- _BRIEF_
Copy out each line of the data below in which "direct" appears.
───── ENTRIES SHOWN ─────
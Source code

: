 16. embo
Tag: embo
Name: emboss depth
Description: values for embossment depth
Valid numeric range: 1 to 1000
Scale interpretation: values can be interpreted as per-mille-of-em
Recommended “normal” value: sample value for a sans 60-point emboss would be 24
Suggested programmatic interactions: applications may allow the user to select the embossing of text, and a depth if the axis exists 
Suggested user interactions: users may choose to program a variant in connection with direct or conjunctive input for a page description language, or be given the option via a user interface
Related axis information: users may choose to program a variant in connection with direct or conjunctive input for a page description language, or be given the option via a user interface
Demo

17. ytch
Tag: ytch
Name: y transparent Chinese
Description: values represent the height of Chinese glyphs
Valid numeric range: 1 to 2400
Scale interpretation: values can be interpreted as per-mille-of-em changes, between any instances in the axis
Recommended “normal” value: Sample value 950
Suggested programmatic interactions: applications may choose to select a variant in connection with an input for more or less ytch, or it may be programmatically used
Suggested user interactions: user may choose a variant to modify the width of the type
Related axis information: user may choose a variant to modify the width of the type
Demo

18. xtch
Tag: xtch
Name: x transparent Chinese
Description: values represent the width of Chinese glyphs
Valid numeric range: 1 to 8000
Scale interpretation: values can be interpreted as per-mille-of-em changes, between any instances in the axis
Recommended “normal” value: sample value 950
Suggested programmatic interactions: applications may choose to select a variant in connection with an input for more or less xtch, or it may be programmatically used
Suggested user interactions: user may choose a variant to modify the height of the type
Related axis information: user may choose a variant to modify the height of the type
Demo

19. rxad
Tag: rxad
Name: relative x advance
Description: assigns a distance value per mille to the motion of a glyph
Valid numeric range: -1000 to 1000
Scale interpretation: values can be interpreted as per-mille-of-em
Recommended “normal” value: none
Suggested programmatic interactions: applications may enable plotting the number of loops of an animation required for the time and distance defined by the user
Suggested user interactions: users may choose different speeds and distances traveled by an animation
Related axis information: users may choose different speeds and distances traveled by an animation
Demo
─────
- _WORKED SOLUTION_
Suggested user interactions: users may choose to program a variant in connection with direct or conjunctive input for a page description language, or be given the option via a user interface
Related axis information: users may choose to program a variant in connection with direct or conjunctive input for a page description language, or be given the option via a user interface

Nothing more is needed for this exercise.